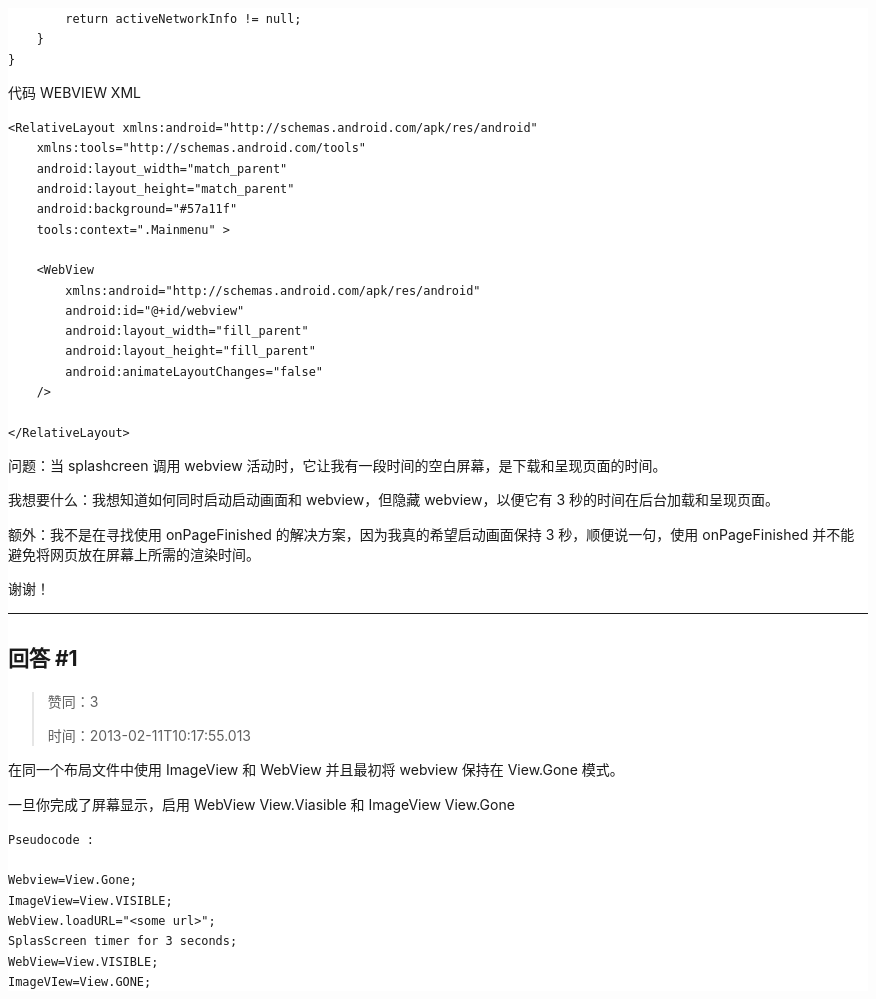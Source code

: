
 ```
        return activeNetworkInfo != null;
    }   
} 
```

代码 WEBVIEW XML

```
<RelativeLayout xmlns:android="http://schemas.android.com/apk/res/android"
    xmlns:tools="http://schemas.android.com/tools"
    android:layout_width="match_parent"
    android:layout_height="match_parent"
    android:background="#57a11f"
    tools:context=".Mainmenu" >

    <WebView
        xmlns:android="http://schemas.android.com/apk/res/android"
        android:id="@+id/webview"
        android:layout_width="fill_parent"
        android:layout_height="fill_parent"
        android:animateLayoutChanges="false" 
    />

</RelativeLayout> 
```

问题：当 splashcreen 调用 webview 活动时，它让我有一段时间的空白屏幕，是下载和呈现页面的时间。

我想要什么：我想知道如何同时启动启动画面和 webview，但隐藏 webview，以便它有 3 秒的时间在后台加载和呈现页面。

额外：我不是在寻找使用 onPageFinished 的解决方案，因为我真的希望启动画面保持 3 秒，顺便说一句，使用 onPageFinished 并不能避免将网页放在屏幕上所需的渲染时间。

谢谢！

* * *

## 回答 #1

> 赞同：3
> 
> 时间：2013-02-11T10:17:55.013

在同一个布局文件中使用 ImageView 和 WebView 并且最初将 webview 保持在 View.Gone 模式。

一旦你完成了屏幕显示，启用 WebView View.Viasible 和 ImageView View.Gone

```
Pseudocode :

Webview=View.Gone;
ImageView=View.VISIBLE;
WebView.loadURL="<some url>";
SplasScreen timer for 3 seconds;
WebView=View.VISIBLE;
ImageVIew=View.GONE; 
```
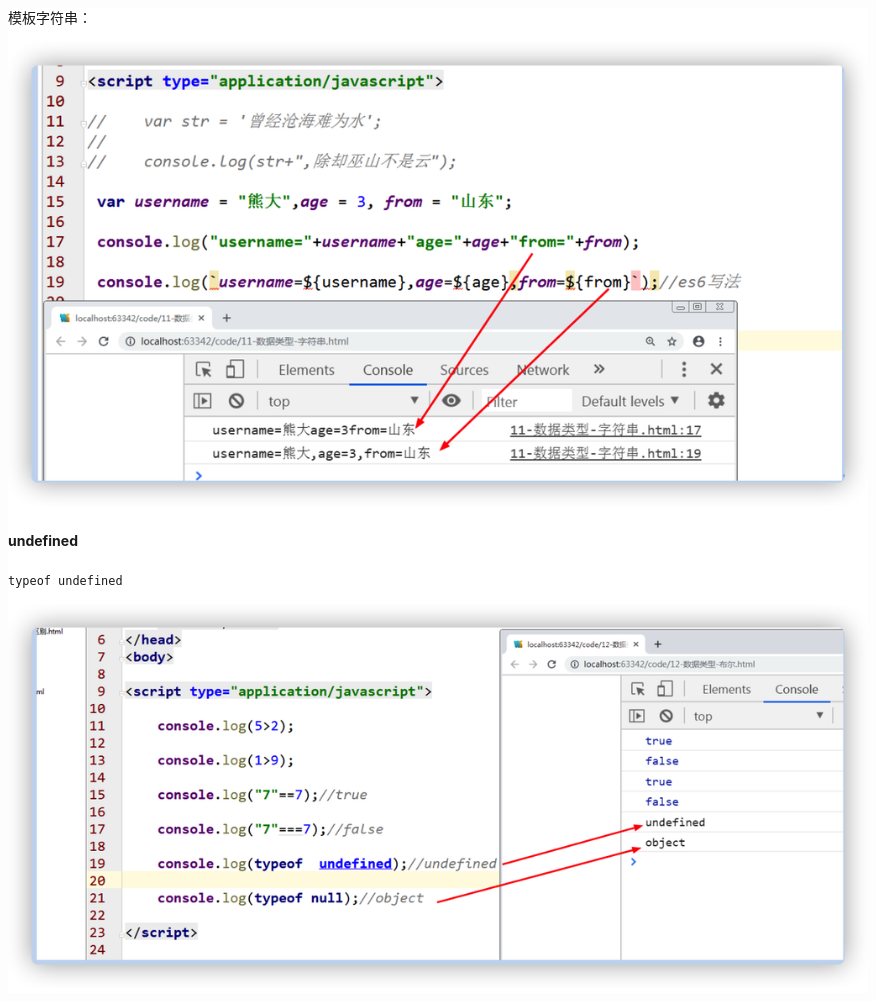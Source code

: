 模板字符串：

![image-20200808103605602](020101JS初识.assets/image-20200808103605602.png)

####  undefined

`typeof undefined`

![image-20200808103623643](020101JS初识.assets/image-20200808103623643.png)
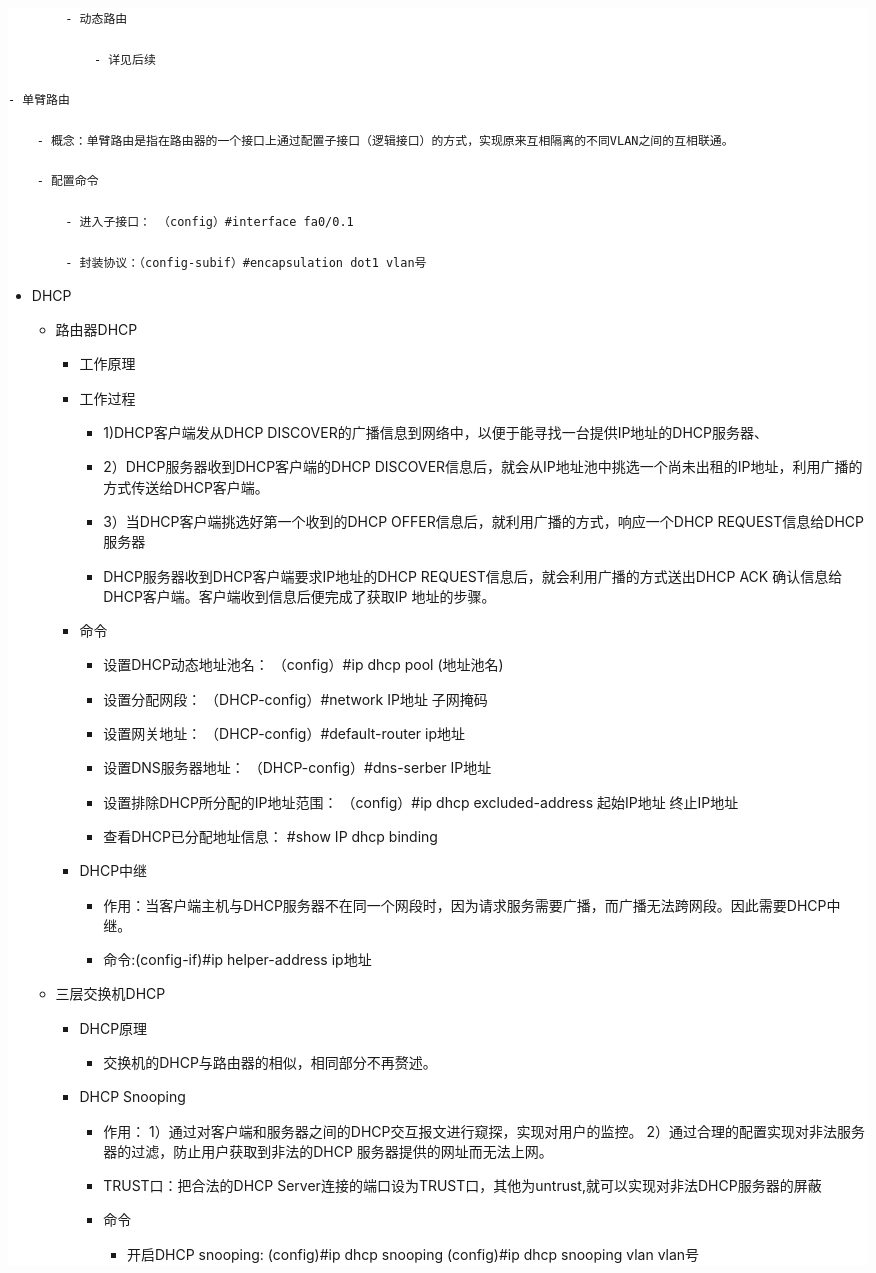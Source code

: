             - 动态路由
                
                - 详见后续
                    
    - 单臂路由
        
        - 概念：单臂路由是指在路由器的一个接口上通过配置子接口（逻辑接口）的方式，实现原来互相隔离的不同VLAN之间的互相联通。
            
        - 配置命令
            
            - 进入子接口： （config）#interface fa0/0.1
                
            - 封装协议：（config-subif）#encapsulation dot1 vlan号
                
- DHCP
    
    - 路由器DHCP
        
        - 工作原理
            
        - 工作过程
            
            - 1)DHCP客户端发从DHCP DISCOVER的广播信息到网络中，以便于能寻找一台提供IP地址的DHCP服务器、
                
            - 2）DHCP服务器收到DHCP客户端的DHCP DISCOVER信息后，就会从IP地址池中挑选一个尚未出租的IP地址，利用广播的方式传送给DHCP客户端。
                
            - 3）当DHCP客户端挑选好第一个收到的DHCP OFFER信息后，就利用广播的方式，响应一个DHCP REQUEST信息给DHCP服务器
                
            - DHCP服务器收到DHCP客户端要求IP地址的DHCP REQUEST信息后，就会利用广播的方式送出DHCP ACK 确认信息给DHCP客户端。客户端收到信息后便完成了获取IP 地址的步骤。
                
        - 命令
            
            - 设置DHCP动态地址池名： （config）#ip dhcp pool (地址池名)
                
            - 设置分配网段： （DHCP-config）#network IP地址 子网掩码
                
            - 设置网关地址： （DHCP-config）#default-router ip地址
                
            - 设置DNS服务器地址： （DHCP-config）#dns-serber IP地址
                
            - 设置排除DHCP所分配的IP地址范围： （config）#ip dhcp excluded-address 起始IP地址 终止IP地址
                
            - 查看DHCP已分配地址信息： #show IP dhcp binding
                
        - DHCP中继
            
            - 作用：当客户端主机与DHCP服务器不在同一个网段时，因为请求服务需要广播，而广播无法跨网段。因此需要DHCP中继。
                
            - 命令:(config-if)#ip helper-address ip地址
                
    - 三层交换机DHCP
        
        - DHCP原理
            
            - 交换机的DHCP与路由器的相似，相同部分不再赘述。
                
        - DHCP Snooping
            
            - 作用： 1）通过对客户端和服务器之间的DHCP交互报文进行窥探，实现对用户的监控。 2）通过合理的配置实现对非法服务器的过滤，防止用户获取到非法的DHCP 服务器提供的网址而无法上网。
                
            - TRUST口：把合法的DHCP Server连接的端口设为TRUST口，其他为untrust,就可以实现对非法DHCP服务器的屏蔽
                
            - 命令
                
                - 开启DHCP snooping: (config)#ip dhcp snooping (config)#ip dhcp snooping vlan vlan号
                    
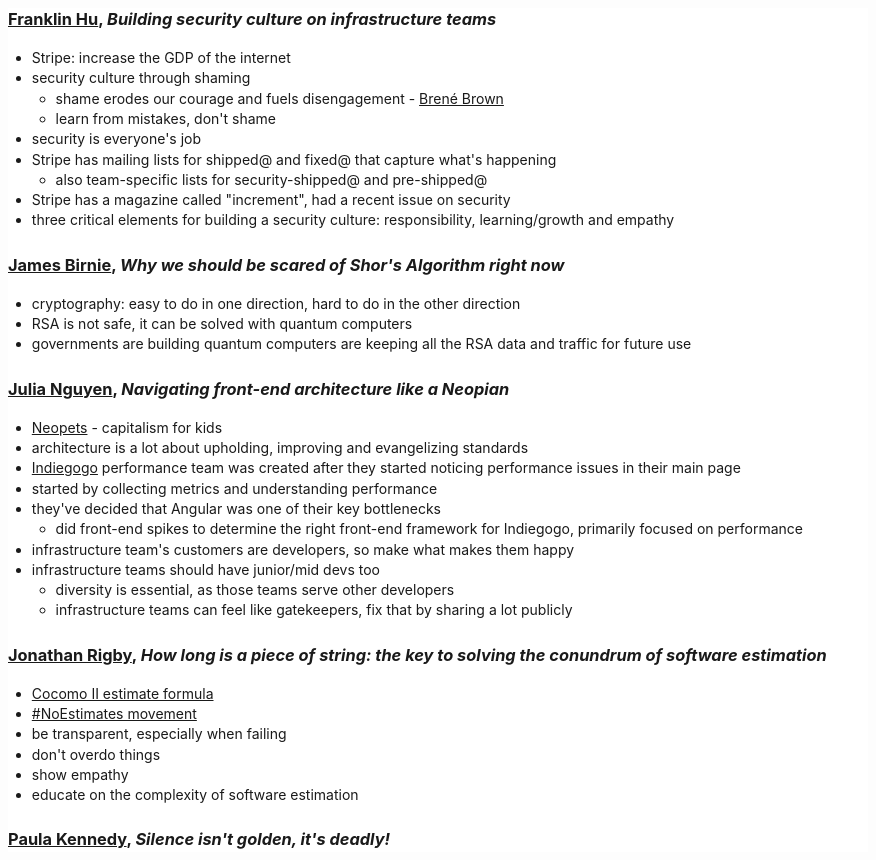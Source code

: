 ### [Franklin Hu](//twitter.com/thisisfranklin), <i>Building security culture on infrastructure teams</i>

- Stripe: increase the GDP of the internet
- security culture through shaming
  - shame erodes our courage and fuels disengagement - [Brené Brown](//www.goodreads.com/author/show/162578.Bren_Brown)
  - learn from mistakes, don't shame
- security is everyone's job
- Stripe has mailing lists for shipped@ and fixed@ that capture what's happening
  - also team-specific lists for security-shipped@ and pre-shipped@
- Stripe has a magazine called "increment", had a recent issue on security
- three critical elements for building a security culture: responsibility, learning/growth and empathy

### [James Birnie](//twitter.com/runningChairJB), <i>Why we should be scared of Shor's Algorithm right now</i>

- cryptography: easy to do in one direction, hard to do in the other direction
- RSA is not safe, it can be solved with quantum computers
- governments are building quantum computers are keeping all the RSA data and traffic for future use

### [Julia Nguyen](//twitter.com/fleurchild), <i>Navigating front-end architecture like a Neopian</i>

- [Neopets](//www.neopets.com) - capitalism for kids
- architecture is a lot about upholding, improving and evangelizing standards
- [Indiegogo](//technology.indiegogo.com) performance team was created after they started noticing performance issues in their main page
- started by collecting metrics and understanding performance
- they've decided that Angular was one of their key bottlenecks
  - did front-end spikes to determine the right front-end framework for Indiegogo, primarily focused on performance
- infrastructure team's customers are developers, so make what makes them happy
- infrastructure teams should have junior/mid devs too
  - diversity is essential, as those teams serve other developers
  - infrastructure teams can feel like gatekeepers, fix that by sharing a lot publicly

### [Jonathan Rigby](//twitter.com/JonathanRigby), <i>How long is a piece of string: the key to solving the conundrum of software estimation</i>

- [Cocomo II estimate formula](//en.wikipedia.org/wiki/COCOMO)
- [#NoEstimates movement](//dzone.com/articles/stop-estimating-the-noestimates-movement)
- be transparent, especially when failing
- don't overdo things
- show empathy
- educate on the complexity of software estimation

### [Paula Kennedy](//twitter.com/PaulaLKennedy), <i>Silence isn't golden, it's deadly!</i>
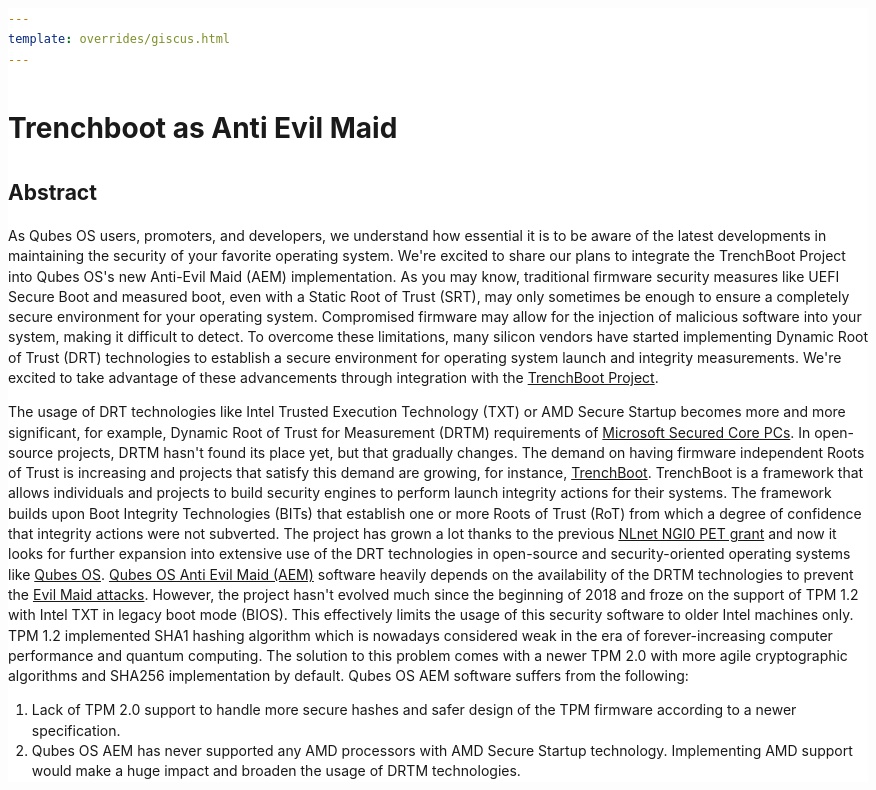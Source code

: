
 ```yaml
---
template: overrides/giscus.html
---
```


# Trenchboot as Anti Evil Maid

## Abstract

As Qubes OS users, promoters, and developers, we understand how essential it is
to be aware of the latest developments in maintaining the security of your
favorite operating system. We're excited to share our plans to integrate the
TrenchBoot Project into Qubes OS's new Anti-Evil Maid (AEM) implementation. As
you may know, traditional firmware security measures like UEFI Secure Boot and
measured boot, even with a Static Root of Trust (SRT), may only sometimes be
enough to ensure a completely secure environment for your operating system.
Compromised firmware may allow for the injection of malicious software into
your system, making it difficult to detect. To overcome these limitations, many
silicon vendors have started implementing Dynamic Root of Trust (DRT)
technologies to establish a secure environment for operating system launch and
integrity measurements. We're excited to take advantage of these advancements
through integration with the [TrenchBoot Project][tb_org].

The usage of DRT technologies like Intel Trusted Execution Technology (TXT) or
AMD Secure Startup becomes more and more significant, for example, Dynamic Root
of Trust for Measurement (DRTM) requirements of [Microsoft Secured Core
PCs][ms_sec_core].  In open-source projects, DRTM hasn't found its place yet,
but that gradually changes. The demand on having firmware independent Roots of
Trust is increasing and projects that satisfy this demand are growing, for
instance, [TrenchBoot][tb_org].  TrenchBoot is a framework that allows
individuals and projects to build security engines to perform launch integrity
actions for their systems. The framework builds upon Boot Integrity
Technologies (BITs) that establish one or more Roots of Trust (RoT) from which
a degree of confidence that integrity actions were not subverted. The project
has grown a lot thanks to the previous [NLnet NGI0 PET grant][nlnet_open_drtm]
and now it looks for further expansion into extensive use of the DRT
technologies in open-source and security-oriented operating systems like
[Qubes OS][qubes_os_org]. [Qubes OS Anti Evil Maid (AEM)][it_aem] software
heavily depends on the availability of the DRTM technologies to prevent the
[Evil Maid attacks][em_attacks].  However, the project hasn't evolved much
since the beginning of 2018 and froze on the support of TPM 1.2 with Intel TXT
in legacy boot mode (BIOS). This effectively limits the usage of this security
software to older Intel machines only. TPM 1.2 implemented SHA1 hashing
algorithm which is nowadays considered weak in the era of forever-increasing
computer performance and quantum computing. The solution to this problem comes
with a newer TPM 2.0 with more agile cryptographic algorithms and SHA256
implementation by default.  Qubes OS AEM software suffers from the following:

1. Lack of TPM 2.0 support to handle more secure hashes and safer design of the
   TPM firmware according to a newer specification.
2. Qubes OS AEM has never supported any AMD processors with AMD Secure Startup
   technology. Implementing AMD support would make a huge impact and broaden
   the usage of DRTM technologies.


[ms_sec_core]: https://trenchboot.org/
[tb_org]: https://docs.microsoft.com/en-us/windows-hardware/design/device-experiences/oem-highly-secure#what-makes-a-secured-core-pc
[nlnet_open_drtm]: https://nlnet.nl/project/OpenDRTM/
[qubes_os_org]: https://www.qubes-os.org/
[it_aem]: https://blog.invisiblethings.org/2011/09/07/anti-evil-maid.html
[em_attacks]: http://theinvisiblethings.blogspot.com/2009/10/evil-maid-goes-after-truecrypt.html
[tboot_wiki]: https://sourceforge.net/p/tboot/wiki/Home/
[qubes_fwupd]: https://blog.3mdeb.com/2020/2020-07-14-qubesos-fwupd-core/
[aem_intel]: https://www.youtube.com/watch?v=YE2FbFlszI4
[aem_amd]: https://www.youtube.com/watch?v=rM0vRi6qABE
[phase1_blog_post]: https://blog.3mdeb.com/2023/2023-01-31-trenchboot-aem-for-qubesos/
[aem_scripts]: https://github.com/QubesOS/qubes-antievilmaid/blob/master/sbin/
[qubes_grub2_fork]: https://github.com/Tren/qubes-grub2/tree/trenchboot_support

········

### REQUIRED WORK
Copy each line of the listing in which the word "these" can be found.

### YOUR SOLUTION
your system, making it difficult to detect. To overcome these limitations, many
integrity measurements. We're excited to take advantage of these advancements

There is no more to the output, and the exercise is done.